Work to complete: Copy the data below exactly. Any pictures in it should be omitted.

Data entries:
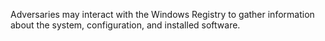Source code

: Adversaries may interact with the Windows Registry to gather information about the system, configuration, and installed software.
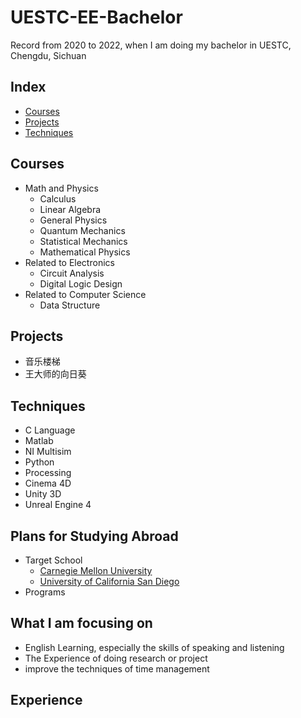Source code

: # UESTC-EE-Bachelor
Record from 2020 to 2022, when I am doing my bachelor in UESTC, Chengdu, Sichuan
## Index
- [Courses](#Courses)
- [Projects](#Projects)
- [Techniques](#Techniques)
## Courses
- Math and Physics
  - Calculus
  - Linear Algebra
  - General Physics
  - Quantum Mechanics
  - Statistical Mechanics
  - Mathematical Physics
- Related to Electronics
  - Circuit Analysis
  - Digital Logic Design
- Related to Computer Science
  - Data Structure
## Projects
- 音乐楼梯
- 王大师的向日葵
## Techniques
- C Language
- Matlab
- NI Multisim
- Python
- Processing
- Cinema 4D
- Unity 3D
- Unreal Engine 4
## Plans for Studying Abroad
- Target School
  - [Carnegie Mellon University](https://www.cmu.edu/)
  - [University of California San Diego](https://ucsd.edu/)
- Programs
## What I am focusing on
- English Learning, especially the skills of speaking and listening
- The Experience of doing research or project
- improve the techniques of time management
## Experience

Task answer:
Source code

: Adversaries may interact with the Windows Registry to gather information about the system, configuration, and installed software.
Source code

: # UESTC-EE-Bachelor
Record from 2020 to 2022, when I am doing my bachelor in UESTC, Chengdu, Sichuan
## Index
- [Courses](#Courses)
- [Projects](#Projects)
- [Techniques](#Techniques)
## Courses
- Math and Physics
  - Calculus
  - Linear Algebra
  - General Physics
  - Quantum Mechanics
  - Statistical Mechanics
  - Mathematical Physics
- Related to Electronics
  - Circuit Analysis
  - Digital Logic Design
- Related to Computer Science
  - Data Structure
## Projects
- 音乐楼梯
- 王大师的向日葵
## Techniques
- C Language
- Matlab
- NI Multisim
- Python
- Processing
- Cinema 4D
- Unity 3D
- Unreal Engine 4
## Plans for Studying Abroad
- Target School
  - [Carnegie Mellon University](https://www.cmu.edu/)
  - [University of California San Diego](https://ucsd.edu/)
- Programs
## What I am focusing on
- English Learning, especially the skills of speaking and listening
- The Experience of doing research or project
- improve the techniques of time management
## Experience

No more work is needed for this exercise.